判旨
借家法1条の2(現行借地借家法28条)にいう「正当の事由」は、賃貸借当事者双方の利害関係その他諸般の事情を考慮し、社会通念に照らして妥当と認められる理由を指す。特に、賃貸人が賃借人に対し、移転先の提供など明渡し後の住居の安定について配慮した事実は、正当事由を肯定する重要な要素となる。
問題の所在(論点)
借家法1条の2(現行借地借家法28条)における「正当の事由」の意義、および賃貸人による「移転先の提供」が正当事由の判断にどのような影響を及ぼすか。
規範
「正当の事由」とは、賃貸借の当事者双方の利害関係(自己使用の必要性等)のみならず、その他諸般の事情を総合的に考慮し、社会通念に照らして妥当と認められる理由をいう。その判断においては、賃貸人による立退料の提供や、賃借人のための移転先家屋の提供・確保といった「明渡し後の住居の安定の保障」に関する配慮も考慮要素に含まれる。
重要事実
賃貸人(被上告人)が賃借人(上告人)に対し、建物の明渡しを求めて賃貸借契約の解約を申し入れた。その際、被上告人は上告人に対し、明渡し後の住居を安定させるための措置として、移転先となる代替家屋の提供などの配慮を行っていた。上告人は、被上告人の解約申入れには正当事由がないと主張して争った。
あてはめ
本件において、被上告人は上告人に対し、移転先の提供など、明渡し後における住居の安定の保障について具体的な考慮を払っている。このような賃貸人側の配慮は、当事者双方の利害関係を調整し、社会通念上の妥当性を基礎付ける事情といえる。原審が認定したその他の諸般の事情と合わせれば、本件解約申入れには正当な理由があるものと認められる。
結論
賃貸人が移転先の確保等の配慮を行っている場合、社会通念上妥当な理由があるものとして、賃貸借解約申入れの正当事由が認められる。
実務上の射程
正当事由の判断において、賃貸人側の必要性という主観的要素だけでなく、立退料や代替家屋の提供(財産上の給付)が補完的要素として機能することを明示した初期の重要判例である。司法試験答案では、借地借家法28条の「正当事由」を論じる際、判断枠組みの提示と「立退料・代替家屋の提供」の評価の場面で使用する。

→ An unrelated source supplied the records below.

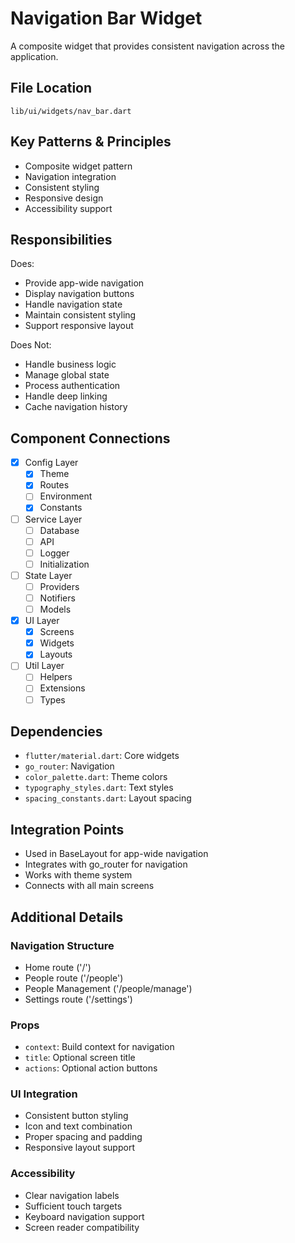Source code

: # Navigation Bar Widget

A composite widget that provides consistent navigation across the application.

## File Location
`lib/ui/widgets/nav_bar.dart`

## Key Patterns & Principles
- Composite widget pattern
- Navigation integration
- Consistent styling
- Responsive design
- Accessibility support

## Responsibilities
Does:
- Provide app-wide navigation
- Display navigation buttons
- Handle navigation state
- Maintain consistent styling
- Support responsive layout

Does Not:
- Handle business logic
- Manage global state
- Process authentication
- Handle deep linking
- Cache navigation history

## Component Connections
- [x] Config Layer
  - [x] Theme
  - [x] Routes
  - [ ] Environment
  - [x] Constants
- [ ] Service Layer
  - [ ] Database
  - [ ] API
  - [ ] Logger
  - [ ] Initialization
- [ ] State Layer
  - [ ] Providers
  - [ ] Notifiers
  - [ ] Models
- [x] UI Layer
  - [x] Screens
  - [x] Widgets
  - [x] Layouts
- [ ] Util Layer
  - [ ] Helpers
  - [ ] Extensions
  - [ ] Types

## Dependencies
- `flutter/material.dart`: Core widgets
- `go_router`: Navigation
- `color_palette.dart`: Theme colors
- `typography_styles.dart`: Text styles
- `spacing_constants.dart`: Layout spacing

## Integration Points
- Used in BaseLayout for app-wide navigation
- Integrates with go_router for navigation
- Works with theme system
- Connects with all main screens

## Additional Details

### Navigation Structure
- Home route ('/')
- People route ('/people')
- People Management ('/people/manage')
- Settings route ('/settings')

### Props
- `context`: Build context for navigation
- `title`: Optional screen title
- `actions`: Optional action buttons

### UI Integration
- Consistent button styling
- Icon and text combination
- Proper spacing and padding
- Responsive layout support

### Accessibility
- Clear navigation labels
- Sufficient touch targets
- Keyboard navigation support
- Screen reader compatibility 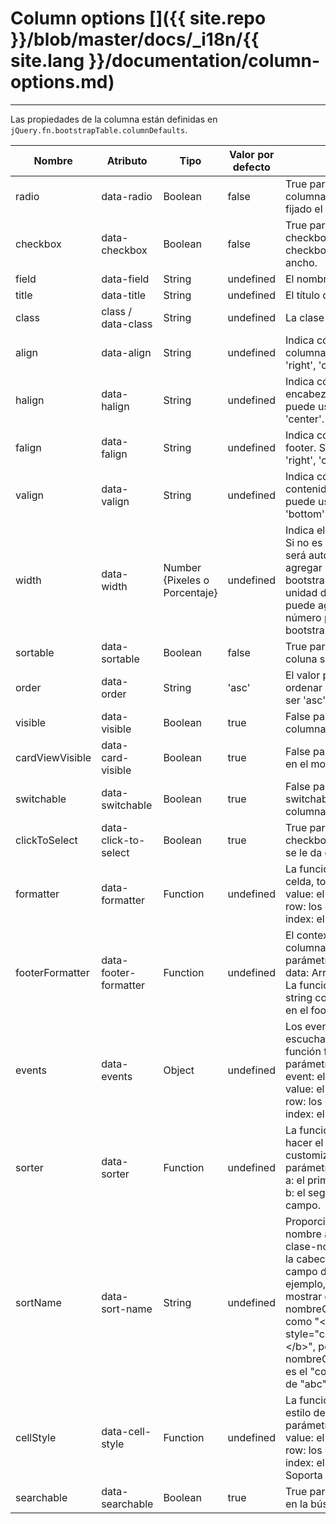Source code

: # Column options []({{ site.repo }}/blob/master/docs/_i18n/{{ site.lang }}/documentation/column-options.md)

---

Las propiedades de la columna están definidas en `jQuery.fn.bootstrapTable.columnDefaults`.

<table class="table"
       data-toggle="table"
       data-search="true"
       data-show-toggle="true"
       data-show-columns="true"
       data-mobile-responsive="true">
    <thead>
    <tr>
        <th>Nombre</th>
        <th>Atributo</th>
        <th>Tipo</th>
        <th>Valor por defecto</th>
        <th>Descripción</th>
    </tr>
    </thead>
    <tbody>
    <tr>
        <td>radio</td>
        <td>data-radio</td>
        <td>Boolean</td>
        <td>false</td>
        <td>True para mostrar un radio. La columna con el radio tiene fijado el ancho.</td>
    </tr>
    <tr>
        <td>checkbox</td>
        <td>data-checkbox</td>
        <td>Boolean</td>
        <td>false</td>
        <td>True para mostrar un checkbox. La columna con el checkbox tiene fijado el ancho.</td>
    </tr>
    <tr>
        <td>field</td>
        <td>data-field</td>
        <td>String</td>
        <td>undefined</td>
        <td>El nombre del campo.</td>
    </tr>
    <tr>
        <td>title</td>
        <td>data-title</td>
        <td>String</td>
        <td>undefined</td>
        <td>El título de la columna.</td>
    </tr>
    <tr>
        <td>class</td>
        <td>class / data-class</td>
        <td>String</td>
        <td>undefined</td>
        <td>La clase CSS de la columna.</td>
    </tr>
    <tr>
        <td>align</td>
        <td>data-align</td>
        <td>String</td>
        <td>undefined</td>
        <td>Indica cómo se alinea la columna. Se puede usar "left', 'right', 'center'.</td>
    </tr>
    <tr>
        <td>halign</td>
        <td>data-halign</td>
        <td>String</td>
        <td>undefined</td>
        <td>Indica cómo se alinea el encabezado de la tabla. Se puede usar 'left', 'right', 'center'.</td>
    </tr>
	<tr>
        <td>falign</td>
        <td>data-falign</td>
        <td>String</td>
        <td>undefined</td>
        <td>Indica cómo se alinea el footer. Se puede usar 'left', 'right', 'center'.</td>
    </tr>
    <tr>
        <td>valign</td>
        <td>data-valign</td>
        <td>String</td>
        <td>undefined</td>
        <td>Indica cómo se alinea el contenido de la celda. Se puede usar 'top', 'middle', 'bottom'.</td>
    </tr>
    <tr>
        <td>width</td>
        <td>data-width</td>
        <td>Number {Pixeles o Porcentaje}</td>
        <td>undefined</td>
        <td>Indica el ancho de la columna. Si no es definido, el ancho será auto. Tmabién puede agregar '%' a su número y la bootstrapTable
		usará la unidad de porcentaje, sino, puede agregar o no 'px' a su número para que bootstrapTable use pixeles.</td>
    </tr>
    <tr>
        <td>sortable</td>
        <td>data-sortable</td>
        <td>Boolean</td>
        <td>false</td>
        <td>True para permitir que la coluna sea ordenable.</td>
    </tr>
    <tr>
        <td>order</td>
        <td>data-order</td>
        <td>String</td>
        <td>'asc'</td>
        <td>El valor por defecto para ordenar los datos, solo puede ser 'asc' o 'desc'.</td>
    </tr>
    <tr>
        <td>visible</td>
        <td>data-visible</td>
        <td>Boolean</td>
        <td>true</td>
        <td>False para ocultar el item de la columna.</td>
    </tr>
	<tr>
        <td>cardViewVisible</td>
        <td>data-card-visible</td>
        <td>Boolean</td>
        <td>true</td>
        <td>False para ocultar columnas en el modo card.</td>
    </tr>
    <tr>
        <td>switchable</td>
        <td>data-switchable</td>
        <td>Boolean</td>
        <td>true</td>
        <td>False para deshabilitar el switchable en el item de la columna.</td>
    </tr>
    <tr>
        <td>clickToSelect</td>
        <td>data-click-to-select</td>
        <td>Boolean</td>
        <td>true</td>
        <td>True para seleccionar un checkbox o radiobox cuando se le da click a la columna.</td>
    </tr>
    <tr>
        <td>formatter</td>
        <td>data-formatter</td>
        <td>Function</td>
        <td>undefined</td>
        <td>
        La función de formateo de la celda, toma tres parámetros: <br>
        value: el valor del campo. <br>
        row: los datos de la fila.<br>
        index: el indice de la fila.</td>
    </tr>
	<tr>
        <td>footerFormatter</td>
        <td>data-footer-formatter</td>
        <td>Function</td>
        <td>undefined</td>
        <td>
        El contexto (this) es el objecto columna.
        La función toma un parámetro: <br>
        data: Array de todas las filas. <br>
        La función debe retornar un string con el texto a mostrar en el footer.
    </tr>
    <tr>
        <td>events</td>
        <td>data-events</td>
        <td>Object</td>
        <td>undefined</td>
        <td>
        Los eventos de la celda son escuchados cuando se usa la función formatter, toma tres parámetros: <br>
        event: el evento de jQuery. <br>
        value: el valor del campo. <br>
        row: los datos de la fila.<br>
        index: el indice de la fila.</td>
    </tr>
    <tr>
        <td>sorter</td>
        <td>data-sorter</td>
        <td>Function</td>
        <td>undefined</td>
        <td>
        La función sort es usada para hacer el ordenamiendo customizable, toma dos parámetros: <br>
        a: el primer valor del campo.<br>
        b: el segundo valor del campo.</td>
    </tr>
    <tr>
        <td>sortName</td>
        <td>data-sort-name</td>
        <td>String</td>
        <td>undefined</td>
        <td>Proporcionar una especie-nombre adaptable, no la clase-nombre por defecto en la cabecera, o el nombre del campo
            de la columna. Por ejemplo, una columna puede mostrar el valor de nombreCampo de "HTML" como
             "&lt;b&gt;&lt;span style="color:red"&gt;abc&lt;/span&gt;&lt;/b&gt;", pero una nombreCampo para ordenar es el "contenido" con el valor de "abc".
        </td>
    </tr>    
    <tr>
        <td>cellStyle</td>
        <td>data-cell-style</td>
        <td>Function</td>
        <td>undefined</td>
        <td>
        La función formatter para el estilo de la celda, toma tres parámetros: <br>
        value: el valor del campo.<br>
        row: los datos de la fila.<br>
        index: el indice de la fila.<br>
        Soporta clases o CSS.
        </td>
    </tr>
    <tr>
        <td>searchable</td>
        <td>data-searchable</td>
        <td>Boolean</td>
        <td>true</td>
        <td>True para incluir la columna en la búsqueda.</td>
    </tr>
    </tbody>
</table>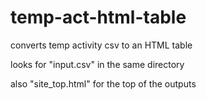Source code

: # temp-act-html-table
converts temp activity csv to an HTML table

looks for "input.csv" in the same directory

also "site_top.html" for the top of the outputs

事件番号: 昭和29(オ)853 / 裁判年月日: 昭和32年3月28日 / 結論: 棄却
甲家屋の賃貸人が代りの乙家屋を提供してした解約申入が正当事由を具え、右申入により賃貸借が終了した事実に基き賃貸人の家屋明渡の請求を認容する判決の主文において、賃貸人が乙家屋の賃貸および引渡の提供をすることを条件と定めて、賃借人に甲家屋の明渡を命じても、違法ではない。